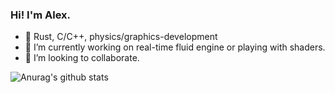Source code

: ### Hi! I'm Alex.

- 🌱 Rust, C/C++, physics/graphics-development
- 🔭 I’m currently working on real-time fluid engine or playing with shaders.
- 👯 I’m looking to collaborate.

![Anurag's github stats](https://github-readme-stats.vercel.app/api?username=pudnax&show_icons=true&theme=dark)

<!--
**pudnax/pudnax** is a ✨ _special_ ✨ repository because its `README.md` (this file) appears on your GitHub profile.

Here are some ideas to get you started:

- 🔭 I’m currently working on ...
- 🌱 I’m currently learning ...
- 👯 I’m looking to collaborate on ...
- 🤔 I’m looking for help with ...
- 💬 Ask me about ...
- 📫 How to reach me: ...
- 😄 Pronouns: ...
- ⚡ Fun fact: ...
-->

#####

### [Assigned task]
Look through the material above for the string "working" and copy each line that has it.

### [Solution to this task]
- 🔭 I’m currently working on real-time fluid engine or playing with shaders.
- 🔭 I’m currently working on ...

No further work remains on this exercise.